Raxx · internal docs

internal · gated

Trace Signing Key Rotation Runbook

Component: Raptor (raxx-api-prod / raxx-api-staging)
Feature flag: FLAG_TRACE_SYS_SIGNING
Issue: #515 (SC-12, epic #500)
Ops contact: ops@raxx.app


Overview

Every sys_* trace event is signed with an Ed25519 private key specific to the subsystem that emitted it. Keys are stored in Infisical vault and surfaced to the Raptor dyno as environment variables. The signing is gated by FLAG_TRACE_SYS_SIGNING; when the flag is off, sig and sig_key_version are null on all inserts.

Three subsystems each have their own key:

Subsystem Env var prefix
mq-a:scheduler TRACE_SIGNING_PRIVKEY_MQA_SCHEDULER
raptor:order-router TRACE_SIGNING_PRIVKEY_RAPTOR_ORDER_ROUTER
raptor:paper-gate TRACE_SIGNING_PRIVKEY_RAPTOR_PAPER_GATE
raptor:trading-runtime TRACE_SIGNING_PRIVKEY_RAPTOR_TRADING_RUNTIME

1. Initial provisioning (first-time setup)

Before enabling FLAG_TRACE_SYS_SIGNING, complete these steps for each subsystem.

1a. Generate an Ed25519 keypair seed

The seed is a random 32-byte value encoded as base64url (URL-safe base64, no padding). Generate it locally with Python:

import os, base64
seed = os.urandom(32)
print(base64.urlsafe_b64encode(seed).rstrip(b"=").decode())

Do NOT use this output as a plain string anywhere except in Infisical vault. Do NOT commit it to any file.

1b. Store in Infisical

Vault path convention: /raxx/v1/{env}/raptor/TRACE_SIGNING_PRIVKEY_{SUBSYSTEM}_{VERSION}

Example for staging, mq-a scheduler, version v1:

/raxx/v1/staging/raptor/TRACE_SIGNING_PRIVKEY_MQA_SCHEDULER_V1

Store the base64url seed value under that path. Use the Infisical web UI at vault.raxx.app or the Infisical CLI.

Repeat for all three subsystems and both environments (staging and prod).

1c. Set dyno env vars

heroku config:set \
  TRACE_SIGNING_PRIVKEY_MQA_SCHEDULER_V1="<seed>" \
  TRACE_SIGNING_PRIVKEY_RAPTOR_ORDER_ROUTER_V1="<seed>" \
  TRACE_SIGNING_PRIVKEY_RAPTOR_PAPER_GATE_V1="<seed>" \
  -a raxx-api-staging >/dev/null 2>&1

Repeat for -a raxx-api-prod with the prod seeds.
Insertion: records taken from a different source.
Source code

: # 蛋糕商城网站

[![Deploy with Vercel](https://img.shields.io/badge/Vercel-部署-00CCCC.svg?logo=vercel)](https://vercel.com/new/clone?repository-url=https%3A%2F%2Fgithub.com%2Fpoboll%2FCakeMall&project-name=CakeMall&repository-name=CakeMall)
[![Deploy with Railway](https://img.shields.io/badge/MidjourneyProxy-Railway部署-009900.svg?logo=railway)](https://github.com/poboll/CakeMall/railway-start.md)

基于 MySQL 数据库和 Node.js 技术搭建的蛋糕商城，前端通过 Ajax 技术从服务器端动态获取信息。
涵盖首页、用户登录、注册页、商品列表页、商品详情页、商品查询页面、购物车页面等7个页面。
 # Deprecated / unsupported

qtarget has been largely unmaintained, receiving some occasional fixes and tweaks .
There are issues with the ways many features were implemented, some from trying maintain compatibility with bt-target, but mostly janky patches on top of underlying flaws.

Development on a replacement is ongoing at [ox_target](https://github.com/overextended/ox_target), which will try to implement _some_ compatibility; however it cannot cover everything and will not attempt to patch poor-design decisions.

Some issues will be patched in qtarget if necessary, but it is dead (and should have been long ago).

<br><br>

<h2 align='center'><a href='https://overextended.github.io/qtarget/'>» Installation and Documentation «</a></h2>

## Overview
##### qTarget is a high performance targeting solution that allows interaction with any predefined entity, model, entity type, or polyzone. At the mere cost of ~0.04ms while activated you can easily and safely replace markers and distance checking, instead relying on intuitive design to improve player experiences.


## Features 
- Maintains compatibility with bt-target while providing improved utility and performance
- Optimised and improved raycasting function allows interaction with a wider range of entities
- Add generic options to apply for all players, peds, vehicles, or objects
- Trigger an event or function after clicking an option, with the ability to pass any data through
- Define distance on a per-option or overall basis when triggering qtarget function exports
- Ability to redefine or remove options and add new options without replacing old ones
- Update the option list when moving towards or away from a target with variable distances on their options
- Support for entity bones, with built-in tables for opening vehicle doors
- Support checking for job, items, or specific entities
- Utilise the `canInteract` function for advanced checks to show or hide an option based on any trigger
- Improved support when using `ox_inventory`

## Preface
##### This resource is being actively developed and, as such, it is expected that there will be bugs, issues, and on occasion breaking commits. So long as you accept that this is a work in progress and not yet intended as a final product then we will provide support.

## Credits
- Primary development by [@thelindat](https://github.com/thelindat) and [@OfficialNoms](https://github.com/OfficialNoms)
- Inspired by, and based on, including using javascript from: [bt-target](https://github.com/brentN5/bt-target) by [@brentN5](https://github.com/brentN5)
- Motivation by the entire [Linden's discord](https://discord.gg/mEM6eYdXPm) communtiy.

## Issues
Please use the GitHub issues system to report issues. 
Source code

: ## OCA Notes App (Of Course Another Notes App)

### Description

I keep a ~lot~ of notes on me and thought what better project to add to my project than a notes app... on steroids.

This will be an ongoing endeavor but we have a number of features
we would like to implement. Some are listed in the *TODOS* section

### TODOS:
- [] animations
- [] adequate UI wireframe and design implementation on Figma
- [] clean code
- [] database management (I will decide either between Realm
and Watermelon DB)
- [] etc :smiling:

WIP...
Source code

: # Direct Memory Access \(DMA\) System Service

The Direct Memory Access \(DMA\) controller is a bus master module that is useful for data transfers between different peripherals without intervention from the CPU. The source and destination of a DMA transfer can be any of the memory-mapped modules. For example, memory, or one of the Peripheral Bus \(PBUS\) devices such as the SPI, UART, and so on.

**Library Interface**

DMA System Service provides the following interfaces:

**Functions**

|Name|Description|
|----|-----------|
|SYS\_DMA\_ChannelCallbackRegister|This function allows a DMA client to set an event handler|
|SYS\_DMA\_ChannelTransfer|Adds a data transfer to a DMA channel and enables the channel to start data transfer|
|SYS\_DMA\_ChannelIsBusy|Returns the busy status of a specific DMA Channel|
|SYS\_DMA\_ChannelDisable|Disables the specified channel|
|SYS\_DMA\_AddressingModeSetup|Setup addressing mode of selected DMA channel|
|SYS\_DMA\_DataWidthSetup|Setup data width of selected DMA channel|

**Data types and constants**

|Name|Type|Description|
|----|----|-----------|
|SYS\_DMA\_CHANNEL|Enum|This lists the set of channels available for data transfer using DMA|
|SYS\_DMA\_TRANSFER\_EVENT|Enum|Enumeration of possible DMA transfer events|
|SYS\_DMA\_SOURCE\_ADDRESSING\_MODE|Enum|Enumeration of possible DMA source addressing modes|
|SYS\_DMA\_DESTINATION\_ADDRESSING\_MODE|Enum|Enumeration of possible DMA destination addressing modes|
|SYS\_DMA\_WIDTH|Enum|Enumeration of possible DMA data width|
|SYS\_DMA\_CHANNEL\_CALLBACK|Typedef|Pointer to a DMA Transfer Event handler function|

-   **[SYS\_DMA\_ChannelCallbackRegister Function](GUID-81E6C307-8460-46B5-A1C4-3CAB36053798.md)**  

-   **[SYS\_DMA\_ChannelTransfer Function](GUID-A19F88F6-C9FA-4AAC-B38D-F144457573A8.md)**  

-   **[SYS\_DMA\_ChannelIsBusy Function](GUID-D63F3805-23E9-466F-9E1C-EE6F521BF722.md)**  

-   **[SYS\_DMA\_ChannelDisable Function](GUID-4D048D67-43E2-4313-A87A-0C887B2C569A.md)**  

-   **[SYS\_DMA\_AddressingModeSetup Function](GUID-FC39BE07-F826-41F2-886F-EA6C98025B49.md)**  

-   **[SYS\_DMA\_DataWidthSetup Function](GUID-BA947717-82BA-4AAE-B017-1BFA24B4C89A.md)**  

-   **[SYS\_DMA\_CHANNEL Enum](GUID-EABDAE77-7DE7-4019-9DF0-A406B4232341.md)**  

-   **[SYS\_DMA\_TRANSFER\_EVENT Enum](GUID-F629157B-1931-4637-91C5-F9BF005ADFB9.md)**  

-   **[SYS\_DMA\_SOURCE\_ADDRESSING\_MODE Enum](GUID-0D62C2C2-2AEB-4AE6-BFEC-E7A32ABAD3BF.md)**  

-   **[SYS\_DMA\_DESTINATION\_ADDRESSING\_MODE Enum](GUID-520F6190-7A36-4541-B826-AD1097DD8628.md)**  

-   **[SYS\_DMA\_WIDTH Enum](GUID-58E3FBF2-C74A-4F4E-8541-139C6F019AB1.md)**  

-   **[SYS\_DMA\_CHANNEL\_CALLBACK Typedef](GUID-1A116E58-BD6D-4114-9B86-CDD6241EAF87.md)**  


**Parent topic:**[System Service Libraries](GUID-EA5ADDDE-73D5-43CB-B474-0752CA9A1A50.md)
Do NOT echo the seeds to the terminal. Always append >/dev/null 2>&1 per feedback_heroku_config_set_echoes_secrets.md.

1d. Verify

Enable the flag on staging first and run the integrity checker:

heroku config:set FLAG_TRACE_SYS_SIGNING=1 -a raxx-api-staging >/dev/null 2>&1

After a few minutes of traffic, run the integrity checker manually:

heroku run python -m jobs.trace_integrity_check --window-hours 1 -a raxx-api-staging

Expected output: status=pass. If you see SIGNATURE FAILURE, check that the env vars are set correctly and the seed matches what is in Infisical.


2. Key rotation procedure

Rotation produces a new key version. Old events remain verifiable with the old key version. No service redeploy is required.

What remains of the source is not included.